Of course, it's been my favorite novel since I was a child. Robin Buss, in the introduction to his translation of Alexandre Dumas pere's The Count of Monte Cristo (1844-45), manfully tries to correct the impression many "serious' critics have of this outrageously entertaining and exciting piece of literature. I've read it in the tiny pocket Moby Books "Illustrated Classics" edition in the mid-1980s, the Bantam Classics abridged version in the late 1980s, and found Buss' Penguin Classics translation for five bucks at the Ann Arbor Book Fair last year. This last, to my knowledge the first truly unabridged English-translation ever, restores several scenes that fill out the story, adding depth and color I never thought it needed.

The bare bones of the plot, if you're unlucky enough not to have read it: Edmond Dantes, a young sailor from Marseille, returns home from a sea voyage in 1815, during the first Bourbon restoration, to marry his Catalan fiancee Mercedes. Framed for treason by two jealous "friends" and a public prosecutor with a guilty secret, he's thrown into the horrible Chateau d'If prison to rot for the rest of his life. Escaping with the help of an old Italian priest, he signs on board a smuggling ship, finds buried treasure, and uses it over the next decade as "the Count of Monte Cristo," exacting an elaborate and delicious revenge on the people who put him in jail. This summary does tremendous injustice to even the synopsis of a wonderfully rich and adventurous plot, one that had an incalculable effect on my growing imagination.

It's been filmed several times, as you might expect, and after watching the prestigious 1998 miniseries made by the Bravo network, in association with French television, I've come to the conclusion that it will never be properly portrayed on celluloid. I suspected that going in, and that's a good thing. I've never seen the 1934 version with Robert Donat (who I love; pretty surprising), or the 1961 version with Louis Jourdan (an ideal actor for the Count, if not Edmond). I have seen the sunny 1975 TV movie with Richard Chamberlain and the surprisingly entertaining 2002 movie from former Kevin Costner henchman Kevin Reynolds, with Jim Caviezel as the Count. Of this last, I remember my friend Karen freaking out as to its awfulness, mainly due to departures from the book. I think these are fine, as long as they produce a good movie (if you're going to make a movie version utterly faithful to the book, why make it at all?). I think all three versions of Graham Greene's The Quiet American--the novel, the 1958 Joseph Mankiewicz movie with Michael Redgrave and Audie Murphy, and the 2002 Philip Noyce movie with Michael Caine and Brendan Fraser--work very well, and they're all rather different. Caviezel was good in The Thin Red Line, Ride With The Devil and, yes, The Passion of the Christ, but no freaking way was I buying him as the Count of Monte Cristo (he was all right as Dantes). I did find his miscasting more entertaining than anything else, and Guy Pearce and Luis Guzman were genuinely great fun as the villainous Fernand and loyal sidekick Jacopo.
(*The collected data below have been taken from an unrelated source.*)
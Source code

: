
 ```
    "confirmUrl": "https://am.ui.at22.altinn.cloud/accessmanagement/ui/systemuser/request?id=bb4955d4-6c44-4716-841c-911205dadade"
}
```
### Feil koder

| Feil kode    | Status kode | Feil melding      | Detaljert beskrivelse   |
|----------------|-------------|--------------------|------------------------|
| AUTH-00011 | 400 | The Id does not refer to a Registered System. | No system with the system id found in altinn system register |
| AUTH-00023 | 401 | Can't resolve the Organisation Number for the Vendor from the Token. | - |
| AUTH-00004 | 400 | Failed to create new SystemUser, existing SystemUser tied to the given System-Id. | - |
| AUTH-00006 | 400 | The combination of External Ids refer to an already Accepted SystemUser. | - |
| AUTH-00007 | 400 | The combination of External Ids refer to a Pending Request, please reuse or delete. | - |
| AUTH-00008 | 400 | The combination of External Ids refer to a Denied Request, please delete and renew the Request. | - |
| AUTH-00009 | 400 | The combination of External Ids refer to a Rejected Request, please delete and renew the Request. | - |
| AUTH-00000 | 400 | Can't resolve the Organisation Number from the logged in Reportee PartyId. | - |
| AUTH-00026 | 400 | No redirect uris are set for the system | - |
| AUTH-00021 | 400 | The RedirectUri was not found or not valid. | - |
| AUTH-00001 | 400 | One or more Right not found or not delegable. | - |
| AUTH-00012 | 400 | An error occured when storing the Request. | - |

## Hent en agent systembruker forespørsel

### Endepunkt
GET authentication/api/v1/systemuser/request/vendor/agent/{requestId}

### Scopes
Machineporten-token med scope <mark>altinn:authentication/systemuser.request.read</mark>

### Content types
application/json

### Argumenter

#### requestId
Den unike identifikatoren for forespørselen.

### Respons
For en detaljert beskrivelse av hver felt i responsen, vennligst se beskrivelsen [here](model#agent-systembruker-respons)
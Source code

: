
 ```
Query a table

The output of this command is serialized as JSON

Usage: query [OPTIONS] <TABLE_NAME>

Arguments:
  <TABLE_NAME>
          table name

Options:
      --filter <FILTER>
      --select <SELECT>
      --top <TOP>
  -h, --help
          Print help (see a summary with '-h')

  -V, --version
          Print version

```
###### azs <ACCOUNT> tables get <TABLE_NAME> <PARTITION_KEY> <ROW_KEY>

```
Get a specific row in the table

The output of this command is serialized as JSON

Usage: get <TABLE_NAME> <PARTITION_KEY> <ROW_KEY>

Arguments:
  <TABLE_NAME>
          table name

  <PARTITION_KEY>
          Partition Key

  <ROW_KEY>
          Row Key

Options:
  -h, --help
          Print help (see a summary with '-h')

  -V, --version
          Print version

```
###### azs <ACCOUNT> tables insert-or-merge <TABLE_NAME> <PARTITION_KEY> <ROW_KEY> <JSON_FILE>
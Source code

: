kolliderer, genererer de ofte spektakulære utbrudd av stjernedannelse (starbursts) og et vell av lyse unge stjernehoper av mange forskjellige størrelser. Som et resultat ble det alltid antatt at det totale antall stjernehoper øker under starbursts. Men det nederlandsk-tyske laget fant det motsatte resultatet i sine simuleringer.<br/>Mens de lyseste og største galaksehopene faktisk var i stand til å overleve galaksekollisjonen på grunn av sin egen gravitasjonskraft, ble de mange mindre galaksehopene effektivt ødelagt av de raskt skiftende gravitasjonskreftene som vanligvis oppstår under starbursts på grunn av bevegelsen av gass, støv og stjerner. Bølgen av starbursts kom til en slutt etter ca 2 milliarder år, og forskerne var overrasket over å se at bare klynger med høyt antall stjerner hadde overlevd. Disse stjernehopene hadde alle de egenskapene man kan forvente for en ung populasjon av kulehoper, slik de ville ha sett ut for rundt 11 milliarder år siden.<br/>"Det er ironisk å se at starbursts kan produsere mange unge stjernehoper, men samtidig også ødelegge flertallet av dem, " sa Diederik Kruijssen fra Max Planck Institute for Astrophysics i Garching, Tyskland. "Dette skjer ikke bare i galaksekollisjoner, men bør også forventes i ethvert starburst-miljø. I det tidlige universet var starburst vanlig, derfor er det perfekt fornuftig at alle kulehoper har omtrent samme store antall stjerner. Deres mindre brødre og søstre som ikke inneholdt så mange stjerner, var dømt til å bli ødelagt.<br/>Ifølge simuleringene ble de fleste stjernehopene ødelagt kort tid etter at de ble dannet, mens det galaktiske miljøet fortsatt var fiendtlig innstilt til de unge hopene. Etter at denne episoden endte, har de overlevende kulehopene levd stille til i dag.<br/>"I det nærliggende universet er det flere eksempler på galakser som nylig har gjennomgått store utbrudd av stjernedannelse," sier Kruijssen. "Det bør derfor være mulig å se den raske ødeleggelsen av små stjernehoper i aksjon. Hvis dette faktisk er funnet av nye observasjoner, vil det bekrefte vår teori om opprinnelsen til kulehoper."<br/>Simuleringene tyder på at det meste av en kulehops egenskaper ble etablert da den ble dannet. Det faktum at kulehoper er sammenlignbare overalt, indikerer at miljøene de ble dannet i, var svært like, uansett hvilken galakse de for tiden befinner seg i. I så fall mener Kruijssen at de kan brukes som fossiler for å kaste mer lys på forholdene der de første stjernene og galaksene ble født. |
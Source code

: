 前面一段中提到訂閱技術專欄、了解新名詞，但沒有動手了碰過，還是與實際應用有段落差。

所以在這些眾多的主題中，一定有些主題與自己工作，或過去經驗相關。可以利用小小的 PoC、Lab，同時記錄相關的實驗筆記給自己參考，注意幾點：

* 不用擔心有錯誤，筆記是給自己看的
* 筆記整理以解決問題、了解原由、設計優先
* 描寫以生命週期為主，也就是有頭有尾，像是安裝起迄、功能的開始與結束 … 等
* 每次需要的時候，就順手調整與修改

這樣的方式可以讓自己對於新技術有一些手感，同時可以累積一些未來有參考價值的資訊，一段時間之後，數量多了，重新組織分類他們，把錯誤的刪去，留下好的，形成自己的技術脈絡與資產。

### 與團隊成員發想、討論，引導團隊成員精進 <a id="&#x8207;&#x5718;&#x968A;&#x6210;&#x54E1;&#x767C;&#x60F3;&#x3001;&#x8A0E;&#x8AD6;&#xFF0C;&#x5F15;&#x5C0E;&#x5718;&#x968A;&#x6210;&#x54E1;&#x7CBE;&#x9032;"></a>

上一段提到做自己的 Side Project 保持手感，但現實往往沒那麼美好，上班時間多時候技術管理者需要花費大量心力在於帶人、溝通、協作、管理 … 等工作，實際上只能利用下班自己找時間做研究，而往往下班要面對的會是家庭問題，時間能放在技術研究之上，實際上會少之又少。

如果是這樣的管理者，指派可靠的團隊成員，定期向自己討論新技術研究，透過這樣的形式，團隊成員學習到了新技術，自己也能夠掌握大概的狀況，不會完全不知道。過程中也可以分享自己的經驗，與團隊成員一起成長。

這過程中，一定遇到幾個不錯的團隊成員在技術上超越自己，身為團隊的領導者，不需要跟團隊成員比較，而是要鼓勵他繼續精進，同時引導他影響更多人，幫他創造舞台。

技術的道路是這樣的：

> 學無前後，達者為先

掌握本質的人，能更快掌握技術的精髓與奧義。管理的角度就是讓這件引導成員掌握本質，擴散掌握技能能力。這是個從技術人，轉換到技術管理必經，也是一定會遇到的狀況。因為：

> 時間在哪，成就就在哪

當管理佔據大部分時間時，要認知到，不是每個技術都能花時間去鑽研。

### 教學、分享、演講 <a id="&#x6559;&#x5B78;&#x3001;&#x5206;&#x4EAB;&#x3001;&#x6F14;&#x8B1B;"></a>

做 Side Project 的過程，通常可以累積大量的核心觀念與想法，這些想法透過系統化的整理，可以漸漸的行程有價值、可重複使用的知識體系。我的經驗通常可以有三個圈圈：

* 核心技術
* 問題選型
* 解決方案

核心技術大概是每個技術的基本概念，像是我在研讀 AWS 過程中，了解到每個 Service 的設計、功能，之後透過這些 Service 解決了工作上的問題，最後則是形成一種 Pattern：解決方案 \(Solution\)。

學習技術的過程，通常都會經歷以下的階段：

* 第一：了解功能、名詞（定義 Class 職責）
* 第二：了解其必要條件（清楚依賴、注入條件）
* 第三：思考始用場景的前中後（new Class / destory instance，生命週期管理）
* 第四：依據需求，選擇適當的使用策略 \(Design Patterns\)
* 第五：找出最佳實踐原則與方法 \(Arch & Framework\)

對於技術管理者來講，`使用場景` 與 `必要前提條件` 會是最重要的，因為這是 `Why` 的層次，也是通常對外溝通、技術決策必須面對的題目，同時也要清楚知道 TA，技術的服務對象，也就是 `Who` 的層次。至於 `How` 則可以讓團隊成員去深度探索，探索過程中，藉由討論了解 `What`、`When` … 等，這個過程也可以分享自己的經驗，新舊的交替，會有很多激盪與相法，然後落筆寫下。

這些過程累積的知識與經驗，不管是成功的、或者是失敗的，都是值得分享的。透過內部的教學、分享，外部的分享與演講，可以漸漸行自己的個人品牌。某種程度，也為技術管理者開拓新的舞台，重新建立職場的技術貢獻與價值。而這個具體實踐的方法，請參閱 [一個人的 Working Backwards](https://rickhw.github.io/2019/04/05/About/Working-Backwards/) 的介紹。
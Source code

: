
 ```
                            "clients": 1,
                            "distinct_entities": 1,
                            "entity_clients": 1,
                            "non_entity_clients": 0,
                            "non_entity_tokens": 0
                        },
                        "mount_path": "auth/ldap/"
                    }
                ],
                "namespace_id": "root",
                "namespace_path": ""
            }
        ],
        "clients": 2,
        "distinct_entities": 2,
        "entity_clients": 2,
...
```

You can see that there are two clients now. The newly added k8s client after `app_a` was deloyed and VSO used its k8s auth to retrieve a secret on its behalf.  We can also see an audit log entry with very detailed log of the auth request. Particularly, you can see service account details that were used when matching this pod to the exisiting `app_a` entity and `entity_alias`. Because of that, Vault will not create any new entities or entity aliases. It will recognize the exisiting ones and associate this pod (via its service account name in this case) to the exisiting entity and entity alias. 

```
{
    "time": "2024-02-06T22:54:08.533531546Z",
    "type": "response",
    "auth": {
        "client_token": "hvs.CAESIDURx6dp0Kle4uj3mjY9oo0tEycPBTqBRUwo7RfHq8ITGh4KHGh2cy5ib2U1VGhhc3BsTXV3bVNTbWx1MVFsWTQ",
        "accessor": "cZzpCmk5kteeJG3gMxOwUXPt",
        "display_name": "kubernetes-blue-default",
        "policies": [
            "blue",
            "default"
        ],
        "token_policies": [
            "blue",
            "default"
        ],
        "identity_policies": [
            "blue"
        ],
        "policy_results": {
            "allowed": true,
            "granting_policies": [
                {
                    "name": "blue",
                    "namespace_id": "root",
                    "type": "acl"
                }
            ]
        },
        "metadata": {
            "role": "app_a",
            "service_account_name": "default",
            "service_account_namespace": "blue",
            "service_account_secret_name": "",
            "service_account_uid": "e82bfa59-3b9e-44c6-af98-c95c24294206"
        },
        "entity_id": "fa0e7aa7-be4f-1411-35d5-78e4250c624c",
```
The miniseries looked expensive and sumptuous, in French with English subtitles, and it ran longer than two hours (eight or so, it turned out), which meant that it might get at some of the more specatcular plot twists (check your skepticism at the door, by the way) that other versions missed. I'm now familiar with some of the cast I might not have known when it was first broadcast (Jean Rochefort as Fernand, for example), but there was one player who actually made me want to stay away when it was first shown: Gerard Depardieu as the Count of Monte Cristo. The Count of Monte Cristo is a dark, saturnine figure whose public image calls to mind a vampire in at least one character's fevered imagination. Gerard Depardieu... isn't. He's a fantastic actor, the reputed De Niro of France (I actually wondered what the young, 60s or 70s De Niro might have made of this role), and I've loved his work in such historical flicks as The Return of Martin Guerre, Danton, and (best of all) Cyrano de Bergerac. He also looks like a boulder with shaggy blond hair, enough to play Obelix in the Asterix movie that was made not too long ago. As I watched, though, through the first episode, I came to realize that maybe I should see it as opera. Take La Boheme: you'd never actually mistake Luciano Pavarotti for Rodolfo (among other things, the latter probably hasn't seen a crust for a couple of days). Depardieu made me look past the physical, just as a good opera singer would have.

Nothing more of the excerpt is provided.